Можно говорить о посмодернистской природе деталей, коль скоро они пропитаны иронией. Но деталь в холстах Ивана Леонидовича слишком жизненна, её переполняют сложность и изменчивость человеческих и предметных отношений. Он прекрасно отдаёт себе отчёт в этом, а потому, например, подбирая иллюстрации к книге «Работы в архитектуре. Живопись», он даёт не только репродукцию «Жаворонков» с общим видом, передающим атмосферу провинциального базара, но и ещё две страницы с фрагментами, чтобы зритель мог насладиться выпуклостями на плоти и на одежде игривой блондинки, оттенёнными сумрачностью других персонажей, или оценить «мультикультурность» кириллических и латинских букв, смешанных в толчее вывесок, этикеток и прочего. Для постмодернизма очень уж «похоже», социально типизировано.

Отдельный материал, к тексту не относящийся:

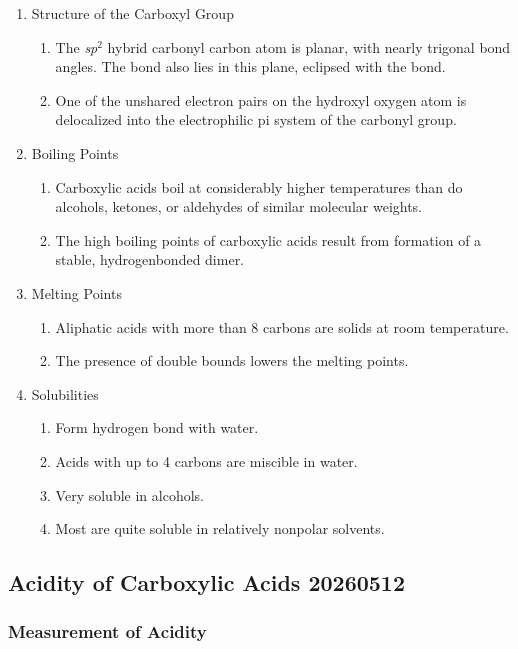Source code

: \begin{enumerate}
    \item Structure of the Carboxyl Group
    \begin{enumerate}
        \item The \textit{sp}$^2$ hybrid carbonyl carbon atom is planar, with nearly trigonal bond angles. The  bond also lies in this plane, eclipsed with the  bond.
        \item One of the unshared electron pairs on the hydroxyl oxygen atom is delocalized into the electrophilic pi system of the carbonyl group.
    \end{enumerate}
    \item Boiling Points
    \begin{enumerate}
        \item Carboxylic acids boil at considerably higher temperatures than do alcohols, ketones, or aldehydes of similar molecular weights.
        \item The high boiling points of carboxylic acids result from formation of a stable, hydrogenbonded dimer.
    \end{enumerate}
    \item Melting Points
    \begin{enumerate}
        \item Aliphatic acids with more than 8 carbons are solids at room temperature.
        \item The presence of double bounds lowers the melting points. 
    \end{enumerate}
    \item Solubilities
    \begin{enumerate}
        \item Form hydrogen bond with water.
        \item Acids with up to 4 carbons are miscible in water.
        \item Very soluble in alcohols.
        \item Most are quite soluble in relatively nonpolar solvents.
    \end{enumerate}
\end{enumerate}

\subsection{Acidity of Carboxylic Acids 20260512}

\subsubsection{Measurement of Acidity}

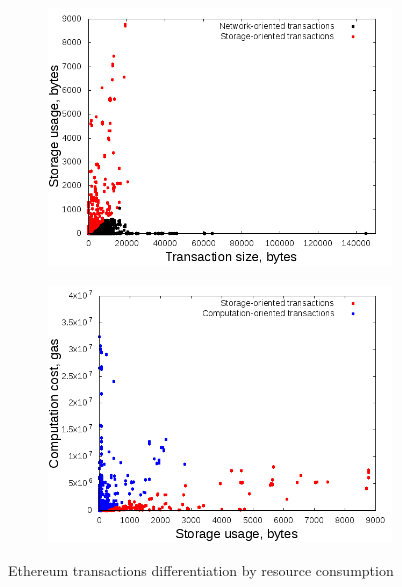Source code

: \documentclass[]{llncs}   %
\begin{document}
\begin{figure}[h]
    \begin{subfigure}[b]{0.48\textwidth}
        \includegraphics[width=\textwidth]{figures/txs-size-storage}
        \caption{}
        \label{fig:a}
    \end{subfigure}
    \begin{subfigure}[b]{0.48\textwidth}
        \includegraphics[width=\textwidth]{figures/txs-storage-computation}
        \caption{}
        \label{fig:b}
    \end{subfigure}

    \caption{Ethereum transactions differentiation by resource consumption}\label{fig:animals}
\end{figure}
\end{document}
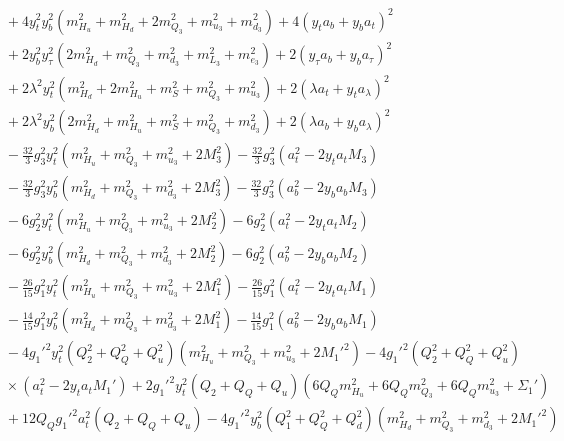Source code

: \documentclass[preprint,amsmath,amssymb,aps,superscriptaddress,prd,
showpacs,floatfix,nofootinbib]{revtex4-1}
\begin{document}
\begin{subequations}
\begin{align}
& {} + 4 y_t^2 y_b^2 \left ( m_{H_u}^2 + m_{H_d}^2 + 2 m_{Q_3}^2 + m_{u_3}^2
+ m_{d_3}^2 \right ) + 4 \left ( y_t a_b + y_b a_t \right )^2 \nonumber \\
& {} + 2 y_b^2 y_\tau^2 \left ( 2 m_{H_d}^2 + m_{Q_3}^2 + m_{d_3}^2 +
m_{L_3}^2 + m_{e_3}^2 \right ) + 2 \left ( y_\tau a_b + y_b a_\tau \right )^2
\nonumber \\
& {} + 2 \lambda^2 y_t^2 \left ( m_{H_d}^2 + 2 m_{H_u}^2 + m_S^2 + m_{Q_3}^2
+ m_{u_3}^2 \right ) + 2 \left ( \lambda a_t + y_t a_\lambda \right )^2
\nonumber \\
& {} + 2 \lambda^2 y_b^2 \left ( 2 m_{H_d}^2 + m_{H_u}^2 + m_S^2 + m_{Q_3}^2
+ m_{d_3}^2 \right ) + 2 \left ( \lambda a_b + y_b a_\lambda \right )^2
\nonumber \\
& {} - \frac{32}{3} g_3^2 y_t^2 \left ( m_{H_u}^2 + m_{Q_3}^2 + m_{u_3}^2 +
2 M_3^2 \right ) - \frac{32}{3} g_3^2 \left ( a_t^2 - 2 y_t a_t M_3 \right )
\nonumber \\
& {} - \frac{32}{3} g_3^2 y_b^2 \left ( m_{H_d}^2 + m_{Q_3}^2 + m_{d_3}^2 +
2 M_3^2 \right ) - \frac{32}{3} g_3^2 \left ( a_b^2 - 2 y_b a_b M_3 \right )
\nonumber \\
& {} - 6 g_2^2 y_t^2 \left ( m_{H_u}^2 + m_{Q_3}^2 + m_{u_3}^2 + 2 M_2^2
\right ) - 6 g_2^2 \left ( a_t^2 - 2 y_t a_t M_2 \right ) \nonumber \\
& {} - 6 g_2^2 y_b^2 \left ( m_{H_d}^2 + m_{Q_3}^2 + m_{d_3}^2 + 2 M_2^2
\right ) - 6 g_2^2 \left ( a_b^2 - 2 y_b a_b M_2 \right ) \nonumber \\
& {} - \frac{26}{15} g_1^2 y_t^2 \left ( m_{H_u}^2 + m_{Q_3}^2 + m_{u_3}^2 +
2 M_1^2 \right ) - \frac{26}{15} g_1^2 \left ( a_t^2 - 2 y_t a_t M_1 \right )
\nonumber \\
& {} - \frac{14}{15} g_1^2 y_b^2 \left ( m_{H_d}^2 + m_{Q_3}^2 + m_{d_3}^2 +
2 M_1^2 \right ) - \frac{14}{15} g_1^2 \left ( a_b^2 - 2 y_b a_b M_1 \right )
\nonumber \\
& {} - 4 g_1'^2 y_t^2 \left ( Q_2^2 + Q_Q^2 + Q_u^2 \right ) \left ( m_{H_u}^2
+ m_{Q_3}^2 + m_{u_3}^2 + 2 M_1'^2 \right ) - 4 g_1'^2 \left ( Q_2^2 + Q_Q^2
+ Q_u^2 \right ) \nonumber \\
& {} \times \left ( a_t^2 - 2 y_t a_t M_1' \right ) + 2 g_1'^2 y_t^2 \left (
Q_2 + Q_Q + Q_u \right ) \left ( 6 Q_Q m_{H_u}^2 + 6 Q_Q m_{Q_3}^2 +
6 Q_Q m_{u_3}^2 + \Sigma_1' \right ) \nonumber \\
& {} + 12 Q_Q g_1'^2 a_t^2 \left ( Q_2 + Q_Q + Q_u \right ) -
4 g_1'^2 y_b^2 \left ( Q_1^2 + Q_Q^2 + Q_d^2 \right ) \left ( m_{H_d}^2 +
m_{Q_3}^2 + m_{d_3}^2 + 2 M_1'^2 \right ) \nonumber \\

\end{align}
\end{subequations}
\end{document}
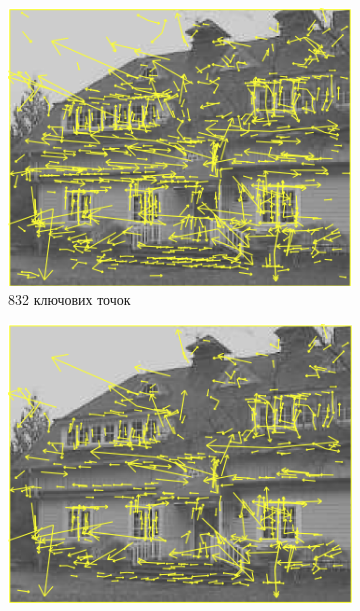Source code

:\begin{enumerate}
        \begin{figure}[H]
            \centering
            \ContinuedFloat
            \begin{subfigure}[c]{0.3\textwidth}
                \centering
                \includegraphics[width=\textwidth]{images/sift4}
                \caption{ 832 ключових точок
                \label{fig:swift4}
                }
            \end{subfigure}
            \begin{subfigure}[c]{0.3\textwidth}
                \centering
                \includegraphics[width=\textwidth]{images/sift5}

\end{subfigure}
\end{figure}
\end{enumerate}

Постмодернизм-то часто критикуют за нежизненность. И не столько в плане антиномичности его с реализмом, сколько за отрицание постмодернизмом неких онтологических основ, за замещение реальности симулякром. Попадут ли под это определение образы живописца? Симулякр должен быть оторван от реальности, индифферентность заменяет ему живое непосредственное чувство. В работах Лубенникова, конечно, чувство при всей чувственности серьёзно обработано и отфильтровано, структурировано и оформлено разумом. Эту функцию выполняет не только фигуративная часть, но и словесная составляющая композиций. Впрочем, и здесь вновь встречается двойственность: слово реализуется и номенологически, как наименование того или иного предмета и персонажа, и фразеологически, как его — персонажа — реплика. За этим, к слову, глубочайшие традиции: «голосовая» греческая вазопись, иконопись — то, без постижения чего не может сформироваться монументалист. Порой эти две формы словесности сочетаются в одной работе, как в «Скоро будет брать лещ, сынок!», где фраза, ставшая названием, выведена торжественно вверху формата, а ниже в рыбацком натюрморте не менее прилежно указаны технико-эксплуатационные данные лесок.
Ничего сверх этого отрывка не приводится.